EXERCISE OBJECTIVE —
Please transcribe the entries exactly and omit the images they contain.

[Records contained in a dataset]
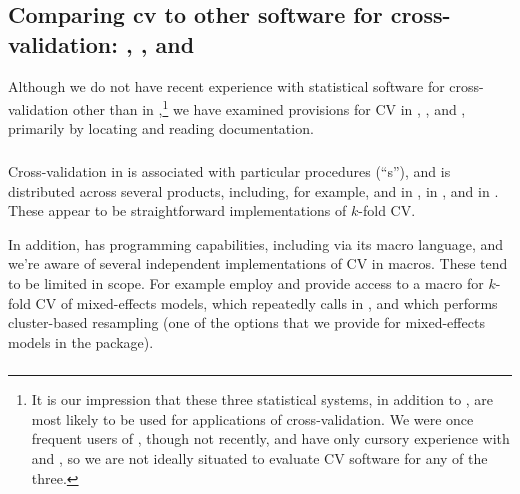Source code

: \documentclass[
]{jss}
\begin{document}
\subsection[Comparing cv to other software for cross-validation: SAS,
Stata, and Python]
{Comparing cv to other software for cross-validation: ,
, and }
\label{comparing-cv-to-other-software-for-cross-validation-sas-stata-and-python}

Although we do not have recent experience with statistical software for
cross-validation other than in ,\footnote{It is our
  impression that these three statistical systems, in addition to
  , are most likely to be used for applications of
  cross-validation. We were once frequent users of ,
  though not recently, and have only cursory experience with
   and , so we are not ideally situated
  to evaluate CV software for any of the three.} we have examined
provisions for CV in , , and
, primarily by locating and reading documentation.

\subsubsection[SAS]{}\label{sas}

Cross-validation in  is associated with particular
procedures (``s''), and is distributed across several
products, including, for example,  and
 in  \citep{SAS-Stat:2020}, in
 \citep{SAS-Enterprise-Miner:2018}, and
in 
\citep{SAS-Visual-Data-Mining:2020}. These appear to be straightforward
implementations of \(k\)-fold CV.

In addition,  has programming capabilities, including via
its macro language, and we're aware of several independent
implementations of CV in  macros. These tend to be limited
in scope. For example \citet{Slaets-et-al:2014} employ and provide
access to a  macro for \(k\)-fold CV of mixed-effects
models, which repeatedly calls  in ,
and which performs cluster-based resampling (one of the options that we
provide for mixed-effects models in the  package).

\subsubsection[Stata]{}\label{stata}
\end{document}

EXERCISE ANSWER —
Source code

: \documentclass[
]{jss}
\begin{document}
\subsection[Comparing cv to other software for cross-validation: SAS,
Stata, and Python]
{Comparing cv to other software for cross-validation: ,
, and }
\label{comparing-cv-to-other-software-for-cross-validation-sas-stata-and-python}

Although we do not have recent experience with statistical software for
cross-validation other than in ,\footnote{It is our
  impression that these three statistical systems, in addition to
  , are most likely to be used for applications of
  cross-validation. We were once frequent users of ,
  though not recently, and have only cursory experience with
   and , so we are not ideally situated
  to evaluate CV software for any of the three.} we have examined
provisions for CV in , , and
, primarily by locating and reading documentation.

\subsubsection[SAS]{}\label{sas}

Cross-validation in  is associated with particular
procedures (``s''), and is distributed across several
products, including, for example,  and
 in  \citep{SAS-Stat:2020}, in
 \citep{SAS-Enterprise-Miner:2018}, and
in 
\citep{SAS-Visual-Data-Mining:2020}. These appear to be straightforward
implementations of \(k\)-fold CV.

In addition,  has programming capabilities, including via
its macro language, and we're aware of several independent
implementations of CV in  macros. These tend to be limited
in scope. For example \citet{Slaets-et-al:2014} employ and provide
access to a  macro for \(k\)-fold CV of mixed-effects
models, which repeatedly calls  in ,
and which performs cluster-based resampling (one of the options that we
provide for mixed-effects models in the  package).

\subsubsection[Stata]{}\label{stata}
\end{document}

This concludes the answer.